The biggest tech companies are encouraged to chase growth not as a way to have happy customers or become sustainable and profitable enterprises, but to have fancy-sounding numbers to send the stock price higher. It doesn't matter to investors that Mark Zuckerberg is burning billions of dollars a year and has absolutely nothing to show for it, or that the basic Facebook product experience has been getting worse for 10 years. Zuckerberg began "the year of efficiency" to show some newfound sense of discipline, but the mass firings are only going to make employees more miserable and the product worse. Even these companies' internal evaluation and compensation systems push employees to develop shiny "new" projects that produce flash-in-the-pan customer interest over building or sustaining existing products for current users.

This mindset has even trickled down to early-stage startups, which are typically thought of as proving grounds for innovation. Venture capital and other investors have pushed for a growth-first model, prioritizing "line goes up" metrics rather than building a useful product and sustainable business. VCs also incentivize companies to appeal to whatever hot trend could get them the highest multiple on their initial investment, rather than doing what will make the best user experience.

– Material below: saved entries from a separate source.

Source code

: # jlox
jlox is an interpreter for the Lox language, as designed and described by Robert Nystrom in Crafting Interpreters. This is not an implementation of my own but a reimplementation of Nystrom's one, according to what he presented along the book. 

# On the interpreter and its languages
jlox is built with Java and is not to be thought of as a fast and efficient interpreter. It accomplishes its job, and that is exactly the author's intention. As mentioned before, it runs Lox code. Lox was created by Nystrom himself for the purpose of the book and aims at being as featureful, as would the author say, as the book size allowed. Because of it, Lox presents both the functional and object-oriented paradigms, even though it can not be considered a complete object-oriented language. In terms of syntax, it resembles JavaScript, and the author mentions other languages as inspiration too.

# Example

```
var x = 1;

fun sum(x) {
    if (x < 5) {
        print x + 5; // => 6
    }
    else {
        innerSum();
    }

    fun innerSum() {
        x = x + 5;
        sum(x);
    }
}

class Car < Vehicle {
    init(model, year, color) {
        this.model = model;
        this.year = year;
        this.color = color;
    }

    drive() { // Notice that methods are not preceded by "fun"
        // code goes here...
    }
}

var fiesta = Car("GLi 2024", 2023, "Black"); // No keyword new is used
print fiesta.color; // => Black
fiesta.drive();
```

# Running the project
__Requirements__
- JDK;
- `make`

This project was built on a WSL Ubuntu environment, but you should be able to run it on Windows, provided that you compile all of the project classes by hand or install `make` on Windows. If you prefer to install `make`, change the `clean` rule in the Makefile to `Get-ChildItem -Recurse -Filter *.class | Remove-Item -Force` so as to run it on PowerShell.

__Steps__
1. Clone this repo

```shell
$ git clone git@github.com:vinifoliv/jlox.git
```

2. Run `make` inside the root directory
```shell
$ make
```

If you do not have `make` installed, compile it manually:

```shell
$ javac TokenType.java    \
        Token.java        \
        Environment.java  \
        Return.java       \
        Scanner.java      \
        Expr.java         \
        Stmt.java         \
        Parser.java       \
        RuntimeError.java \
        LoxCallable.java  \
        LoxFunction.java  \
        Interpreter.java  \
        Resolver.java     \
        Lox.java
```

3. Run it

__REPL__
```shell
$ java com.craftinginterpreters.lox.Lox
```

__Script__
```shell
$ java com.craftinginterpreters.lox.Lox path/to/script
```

The net result of these rotten economics is a genuine lack of innovation. When companies are incentivized to grow at any cost — even if that means degrading the user experience — they will never seek to change or improve the world. Innovation can be expensive, time-consuming, and unprofitable, which means that the only innovation we'll ever see is the short-term kind that leaves a smile on a VC's face but angers average users. 

And that's why it's getting more exhausting to find the things you want or buy the things you need. That's why social media is chock-full of sponsored videos rather than pictures of friends. Why sales software seems to make it harder to sell or why accounting software doesn't really help you move your money — because a "successful" tech company only ever has to be good enough.